If you are in the market for packaging for a new product, you might think that finding a designer and designing the package is the obvious first step. And while it is, it is also very important that you ensure that the designer you select is well versed in designing packaging AND understands the related printing and packaging processes.
A packaging designer is very different from a graphic artist who works on printed marketing collateral or a digital ad. A good packaging designer knows the ins and outs of designing for the printing process, they understand how to maintain your brand across many different substrate types, and they understand the various kinds of packaging processes. They have to take in consideration things like “Will this graphic element be hidden when the package goes from 1D to 3D? Will the seal fold to the left or right? Can the printer reproduce my design on the selected substrate?”

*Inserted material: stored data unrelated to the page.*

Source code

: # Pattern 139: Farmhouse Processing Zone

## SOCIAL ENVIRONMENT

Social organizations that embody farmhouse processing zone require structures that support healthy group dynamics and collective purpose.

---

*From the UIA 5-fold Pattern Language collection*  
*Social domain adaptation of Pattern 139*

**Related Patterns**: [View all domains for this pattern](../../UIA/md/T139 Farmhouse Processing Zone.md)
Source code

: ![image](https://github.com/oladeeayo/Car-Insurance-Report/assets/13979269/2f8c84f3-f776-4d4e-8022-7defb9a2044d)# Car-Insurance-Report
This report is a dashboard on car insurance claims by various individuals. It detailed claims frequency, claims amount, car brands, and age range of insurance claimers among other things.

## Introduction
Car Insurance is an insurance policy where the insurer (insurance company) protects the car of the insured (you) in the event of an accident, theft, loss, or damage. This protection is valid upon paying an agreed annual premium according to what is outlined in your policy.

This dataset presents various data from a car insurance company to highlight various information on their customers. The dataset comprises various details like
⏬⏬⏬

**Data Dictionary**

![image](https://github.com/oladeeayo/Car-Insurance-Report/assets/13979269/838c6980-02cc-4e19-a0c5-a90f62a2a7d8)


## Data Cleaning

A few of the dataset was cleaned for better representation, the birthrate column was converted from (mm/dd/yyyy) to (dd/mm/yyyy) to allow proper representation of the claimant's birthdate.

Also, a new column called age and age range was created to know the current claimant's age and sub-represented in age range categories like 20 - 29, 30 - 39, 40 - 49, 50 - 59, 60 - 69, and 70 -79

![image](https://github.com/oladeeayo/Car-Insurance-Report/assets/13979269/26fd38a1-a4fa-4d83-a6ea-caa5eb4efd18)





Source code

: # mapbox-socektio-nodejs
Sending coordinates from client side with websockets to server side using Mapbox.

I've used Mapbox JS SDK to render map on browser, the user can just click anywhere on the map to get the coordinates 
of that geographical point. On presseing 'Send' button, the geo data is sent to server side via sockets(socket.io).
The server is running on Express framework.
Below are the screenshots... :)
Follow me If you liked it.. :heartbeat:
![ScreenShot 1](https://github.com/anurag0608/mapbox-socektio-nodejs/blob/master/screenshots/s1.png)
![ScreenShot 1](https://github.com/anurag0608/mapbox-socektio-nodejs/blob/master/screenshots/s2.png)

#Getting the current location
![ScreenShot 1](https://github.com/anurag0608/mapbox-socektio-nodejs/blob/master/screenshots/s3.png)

For example, you want a bright neon color on a brown kraft paper substrate for your wrapper for your new energy bar. Remember, what may look great on the screen or in a PDF does not always translate to a final printed product. If you and your designer have discussed this ahead of time with the printer you will probably learn that the neon color will wash out on a kraft substrate and you will not get the effect you were looking for. Involving the printer early in the design process allows you and your designer to decide on something that can be reproduced on press.
Designing a package is not a linear process, with lots of questions and considerations that must be taken into account by everyone involved. If you do not want to be disappointed in your package, take the time to develop relationships within the complete manufacturing process before you fall in love with a design. In the end this kind of collaboration will deliver a spectacular result.